ACTIVITY: In your copy, reproduce each entry exactly and leave out the pictures.
• • • • •
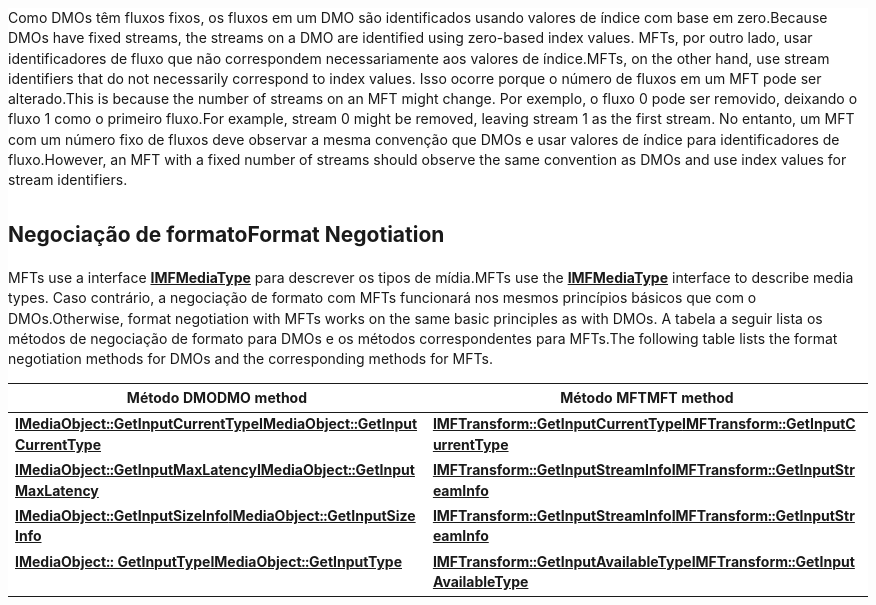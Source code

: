 <span data-ttu-id="b885a-138">Como DMOs têm fluxos fixos, os fluxos em um DMO são identificados usando valores de índice com base em zero.</span><span class="sxs-lookup"><span data-stu-id="b885a-138">Because DMOs have fixed streams, the streams on a DMO are identified using zero-based index values.</span></span> <span data-ttu-id="b885a-139">MFTs, por outro lado, usar identificadores de fluxo que não correspondem necessariamente aos valores de índice.</span><span class="sxs-lookup"><span data-stu-id="b885a-139">MFTs, on the other hand, use stream identifiers that do not necessarily correspond to index values.</span></span> <span data-ttu-id="b885a-140">Isso ocorre porque o número de fluxos em um MFT pode ser alterado.</span><span class="sxs-lookup"><span data-stu-id="b885a-140">This is because the number of streams on an MFT might change.</span></span> <span data-ttu-id="b885a-141">Por exemplo, o fluxo 0 pode ser removido, deixando o fluxo 1 como o primeiro fluxo.</span><span class="sxs-lookup"><span data-stu-id="b885a-141">For example, stream 0 might be removed, leaving stream 1 as the first stream.</span></span> <span data-ttu-id="b885a-142">No entanto, um MFT com um número fixo de fluxos deve observar a mesma convenção que DMOs e usar valores de índice para identificadores de fluxo.</span><span class="sxs-lookup"><span data-stu-id="b885a-142">However, an MFT with a fixed number of streams should observe the same convention as DMOs and use index values for stream identifiers.</span></span>

## <a name="format-negotiation"></a><span data-ttu-id="b885a-143">Negociação de formato</span><span class="sxs-lookup"><span data-stu-id="b885a-143">Format Negotiation</span></span>

<span data-ttu-id="b885a-144">MFTs use a interface [**IMFMediaType**](/windows/win32/api/mfobjects/nn-mfobjects-imfmediatype) para descrever os tipos de mídia.</span><span class="sxs-lookup"><span data-stu-id="b885a-144">MFTs use the [**IMFMediaType**](/windows/win32/api/mfobjects/nn-mfobjects-imfmediatype) interface to describe media types.</span></span> <span data-ttu-id="b885a-145">Caso contrário, a negociação de formato com MFTs funcionará nos mesmos princípios básicos que com o DMOs.</span><span class="sxs-lookup"><span data-stu-id="b885a-145">Otherwise, format negotiation with MFTs works on the same basic principles as with DMOs.</span></span> <span data-ttu-id="b885a-146">A tabela a seguir lista os métodos de negociação de formato para DMOs e os métodos correspondentes para MFTs.</span><span class="sxs-lookup"><span data-stu-id="b885a-146">The following table lists the format negotiation methods for DMOs and the corresponding methods for MFTs.</span></span>



| <span data-ttu-id="b885a-147">Método DMO</span><span class="sxs-lookup"><span data-stu-id="b885a-147">DMO method</span></span>                                                                        | <span data-ttu-id="b885a-148">Método MFT</span><span class="sxs-lookup"><span data-stu-id="b885a-148">MFT method</span></span>                                                                          |
|-----------------------------------------------------------------------------------|-------------------------------------------------------------------------------------|
| [<span data-ttu-id="b885a-149">**IMediaObject::GetInputCurrentType**</span><span class="sxs-lookup"><span data-stu-id="b885a-149">**IMediaObject::GetInputCurrentType**</span></span>](/previous-versions/windows/desktop/api/mediaobj/nf-mediaobj-imediaobject-getinputcurrenttype)   | [<span data-ttu-id="b885a-150">**IMFTransform::GetInputCurrentType**</span><span class="sxs-lookup"><span data-stu-id="b885a-150">**IMFTransform::GetInputCurrentType**</span></span>](/windows/win32/api/mftransform/nf-mftransform-imftransform-getinputcurrenttype)       |
| [<span data-ttu-id="b885a-151">**IMediaObject::GetInputMaxLatency**</span><span class="sxs-lookup"><span data-stu-id="b885a-151">**IMediaObject::GetInputMaxLatency**</span></span>](/previous-versions/windows/desktop/api/mediaobj/nf-mediaobj-imediaobject-getinputmaxlatency)     | [<span data-ttu-id="b885a-152">**IMFTransform::GetInputStreamInfo**</span><span class="sxs-lookup"><span data-stu-id="b885a-152">**IMFTransform::GetInputStreamInfo**</span></span>](/windows/win32/api/mftransform/nf-mftransform-imftransform-getinputstreaminfo)         |
| [<span data-ttu-id="b885a-153">**IMediaObject::GetInputSizeInfo**</span><span class="sxs-lookup"><span data-stu-id="b885a-153">**IMediaObject::GetInputSizeInfo**</span></span>](/previous-versions/windows/desktop/api/mediaobj/nf-mediaobj-imediaobject-getinputsizeinfo)         | [<span data-ttu-id="b885a-154">**IMFTransform::GetInputStreamInfo**</span><span class="sxs-lookup"><span data-stu-id="b885a-154">**IMFTransform::GetInputStreamInfo**</span></span>](/windows/win32/api/mftransform/nf-mftransform-imftransform-getinputstreaminfo)         |
| [<span data-ttu-id="b885a-155">**IMediaObject:: GetInputType**</span><span class="sxs-lookup"><span data-stu-id="b885a-155">**IMediaObject::GetInputType**</span></span>](/previous-versions/windows/desktop/api/mediaobj/nf-mediaobj-imediaobject-getinputtype)                 | [<span data-ttu-id="b885a-156">**IMFTransform::GetInputAvailableType**</span><span class="sxs-lookup"><span data-stu-id="b885a-156">**IMFTransform::GetInputAvailableType**</span></span>](/windows/win32/api/mftransform/nf-mftransform-imftransform-getinputavailabletype)   |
• • • • •
RESPONSE FOR THIS EXERCISE:
Source code

: <span data-ttu-id="b885a-138">Como DMOs têm fluxos fixos, os fluxos em um DMO são identificados usando valores de índice com base em zero.</span><span class="sxs-lookup"><span data-stu-id="b885a-138">Because DMOs have fixed streams, the streams on a DMO are identified using zero-based index values.</span></span> <span data-ttu-id="b885a-139">MFTs, por outro lado, usar identificadores de fluxo que não correspondem necessariamente aos valores de índice.</span><span class="sxs-lookup"><span data-stu-id="b885a-139">MFTs, on the other hand, use stream identifiers that do not necessarily correspond to index values.</span></span> <span data-ttu-id="b885a-140">Isso ocorre porque o número de fluxos em um MFT pode ser alterado.</span><span class="sxs-lookup"><span data-stu-id="b885a-140">This is because the number of streams on an MFT might change.</span></span> <span data-ttu-id="b885a-141">Por exemplo, o fluxo 0 pode ser removido, deixando o fluxo 1 como o primeiro fluxo.</span><span class="sxs-lookup"><span data-stu-id="b885a-141">For example, stream 0 might be removed, leaving stream 1 as the first stream.</span></span> <span data-ttu-id="b885a-142">No entanto, um MFT com um número fixo de fluxos deve observar a mesma convenção que DMOs e usar valores de índice para identificadores de fluxo.</span><span class="sxs-lookup"><span data-stu-id="b885a-142">However, an MFT with a fixed number of streams should observe the same convention as DMOs and use index values for stream identifiers.</span></span>

## <a name="format-negotiation"></a><span data-ttu-id="b885a-143">Negociação de formato</span><span class="sxs-lookup"><span data-stu-id="b885a-143">Format Negotiation</span></span>

<span data-ttu-id="b885a-144">MFTs use a interface [**IMFMediaType**](/windows/win32/api/mfobjects/nn-mfobjects-imfmediatype) para descrever os tipos de mídia.</span><span class="sxs-lookup"><span data-stu-id="b885a-144">MFTs use the [**IMFMediaType**](/windows/win32/api/mfobjects/nn-mfobjects-imfmediatype) interface to describe media types.</span></span> <span data-ttu-id="b885a-145">Caso contrário, a negociação de formato com MFTs funcionará nos mesmos princípios básicos que com o DMOs.</span><span class="sxs-lookup"><span data-stu-id="b885a-145">Otherwise, format negotiation with MFTs works on the same basic principles as with DMOs.</span></span> <span data-ttu-id="b885a-146">A tabela a seguir lista os métodos de negociação de formato para DMOs e os métodos correspondentes para MFTs.</span><span class="sxs-lookup"><span data-stu-id="b885a-146">The following table lists the format negotiation methods for DMOs and the corresponding methods for MFTs.</span></span>



| <span data-ttu-id="b885a-147">Método DMO</span><span class="sxs-lookup"><span data-stu-id="b885a-147">DMO method</span></span>                                                                        | <span data-ttu-id="b885a-148">Método MFT</span><span class="sxs-lookup"><span data-stu-id="b885a-148">MFT method</span></span>                                                                          |
|-----------------------------------------------------------------------------------|-------------------------------------------------------------------------------------|
| [<span data-ttu-id="b885a-149">**IMediaObject::GetInputCurrentType**</span><span class="sxs-lookup"><span data-stu-id="b885a-149">**IMediaObject::GetInputCurrentType**</span></span>](/previous-versions/windows/desktop/api/mediaobj/nf-mediaobj-imediaobject-getinputcurrenttype)   | [<span data-ttu-id="b885a-150">**IMFTransform::GetInputCurrentType**</span><span class="sxs-lookup"><span data-stu-id="b885a-150">**IMFTransform::GetInputCurrentType**</span></span>](/windows/win32/api/mftransform/nf-mftransform-imftransform-getinputcurrenttype)       |
| [<span data-ttu-id="b885a-151">**IMediaObject::GetInputMaxLatency**</span><span class="sxs-lookup"><span data-stu-id="b885a-151">**IMediaObject::GetInputMaxLatency**</span></span>](/previous-versions/windows/desktop/api/mediaobj/nf-mediaobj-imediaobject-getinputmaxlatency)     | [<span data-ttu-id="b885a-152">**IMFTransform::GetInputStreamInfo**</span><span class="sxs-lookup"><span data-stu-id="b885a-152">**IMFTransform::GetInputStreamInfo**</span></span>](/windows/win32/api/mftransform/nf-mftransform-imftransform-getinputstreaminfo)         |
| [<span data-ttu-id="b885a-153">**IMediaObject::GetInputSizeInfo**</span><span class="sxs-lookup"><span data-stu-id="b885a-153">**IMediaObject::GetInputSizeInfo**</span></span>](/previous-versions/windows/desktop/api/mediaobj/nf-mediaobj-imediaobject-getinputsizeinfo)         | [<span data-ttu-id="b885a-154">**IMFTransform::GetInputStreamInfo**</span><span class="sxs-lookup"><span data-stu-id="b885a-154">**IMFTransform::GetInputStreamInfo**</span></span>](/windows/win32/api/mftransform/nf-mftransform-imftransform-getinputstreaminfo)         |
| [<span data-ttu-id="b885a-155">**IMediaObject:: GetInputType**</span><span class="sxs-lookup"><span data-stu-id="b885a-155">**IMediaObject::GetInputType**</span></span>](/previous-versions/windows/desktop/api/mediaobj/nf-mediaobj-imediaobject-getinputtype)                 | [<span data-ttu-id="b885a-156">**IMFTransform::GetInputAvailableType**</span><span class="sxs-lookup"><span data-stu-id="b885a-156">**IMFTransform::GetInputAvailableType**</span></span>](/windows/win32/api/mftransform/nf-mftransform-imftransform-getinputavailabletype)   |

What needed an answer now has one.